According to some embodiments disclosed herein, a standard, i.e., “unauthorized,” viewing application, e.g. an image viewer or video player, would also be able to open the redacted version of the JPEG image or MPEG video file; it simply may not “know” where to look within the multimedia file's structure for the “true” content from the redacted portion or portions of the JPEG image or MPEG video file. According to still other embodiments, even if an unauthorized viewing application were able to find the “true” content from the redacted portion or portions “hidden” within the file structure of the JPEG image or MPEG video (e.g., in the case of VOPs), the redacted portion or portions may be encrypted, and the unauthorized viewing application would not possess the necessary decryption keys to decrypt the encrypted redacted portion or portions. Moreover, the unauthorized viewing application also would not know where to “place” the encrypted portion or portions back within the image to reconstruct the original, i.e., unredacted, JPEG image or MPEG video in a seamless fashion.

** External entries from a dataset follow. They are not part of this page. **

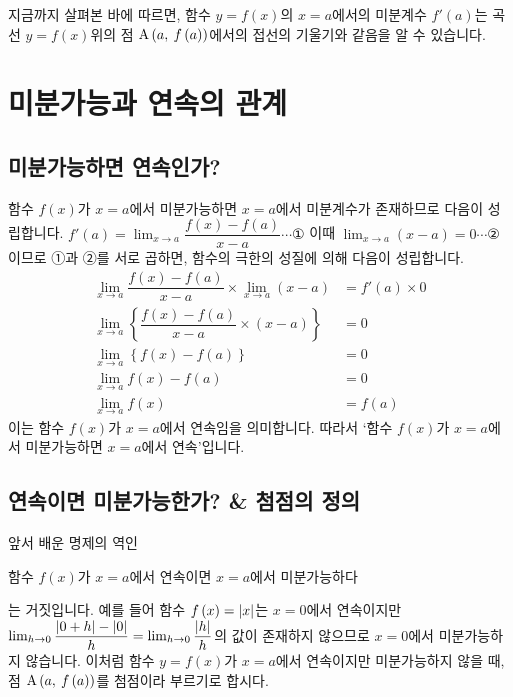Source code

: 지금까지 살펴본 바에 따르면, 함수 $y=f\left( x \right) $의 $x=a$에서의 미분계수 $f'\left( a \right) $는 곡선 $y=f\left( x \right) $위의 점 $\xy[A]{a}{f\left( a \right) }$에서의 접선의 기울기와 같음을  알 수 있습니다.

\section{미분가능과 연속의 관계}

\subsection{미분가능하면 연속인가?}
함수 $f\left( x \right) $가 $x=a$에서 미분가능하면 $x=a$에서 미분계수가 존재하므로 다음이 성립합니다.
$f'\left( a \right) = \lim_{x \to a} \dfrac{f\left( x \right) -f\left( a \right) }{x-a} \cdots \text{①}$
이때 $\lim_{x \to a} \left( x-a \right) = 0 \cdots \text{②}$이므로 ①과 ②를 서로 곱하면, 함수의 극한의 성질에 의해 다음이 성립합니다.
\begin{align*}
    \lim_{x \to a} \dfrac{f\left( x \right) -f\left( a \right) }{x-a} \times \lim_{x \to a} \left( x-a \right)
    &= f'\left( a \right) \times 0\\
    \lim_{x \to a} \left\{ \dfrac{f\left( x \right) -f\left( a \right) }{x-a}\times \left( x-a \right) \right\} &= 0 \\
    \lim_{x \to a} \left\{ f\left( x \right) -f\left( a \right) \right\}   &= 0 \\
    \lim_{x \to a} f\left( x \right) - f\left( a \right)    &= 0 \\
    \lim_{x \to a} f\left( x \right) &= f\left( a \right) 
\end{align*}
이는 함수 $f\left( x \right) $가 $x=a$에서 연속임을 의미합니다. 따라서 `함수 $f\left( x \right) $가 $x=a$에서 미분가능하면 $x=a$에서 연속'입니다.
\clearpage
\subsection{연속이면 미분가능한가? \& 첨점의 정의}
앞서 배운 명제의 역인\begin{center}
    함수 $f\left( x \right) $가 $x=a$에서 연속이면 $x=a$에서 미분가능하다
\end{center}는 거짓입니다. 예를 들어 함수 $f\left( x \right) =\abs{x}$는 $x=0$에서 연속이지만 $\lim_{h \to 0} \dfrac{\abs{0+h} - \abs0}{h}=\lim_{h \to 0} \dfrac{\abs{h}}{h}$의 값이 존재하지 않으므로 $x=0$에서 미분가능하지 않습니다. 이처럼 함수 $y=f\left( x \right) $가 $x=a$에서 연속이지만 미분가능하지 않을 때, 점 $\xy[A]{a}{f\left( a \right) }$를 첨점이라 부르기로 합시다.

Thus, according to some embodiments, the network-based, user-defined, APC controls for lossy file types or files (e.g., encoded media file types, such as MPEG) may include access permission systems, methods, and computer readable media that provide a seamless, intuitive user interface (e.g., using touch gestures or mouse input) allowing a user to: “block out” particular regions or areas of interest in a lossy file; hide (and optionally encrypt) such “blocked out” regions within parts the lossy file's data structure; and then send the lossy file to particular recipients or groups of recipients with customized access permission settings, which settings may be specified on a per-recipient or per-group basis, and that either allow or do not allow a given recipient to locate the protected regions (if hidden) and decrypt such protected regions (if encrypted), so that the original lossy file may be reconstructed by the recipient.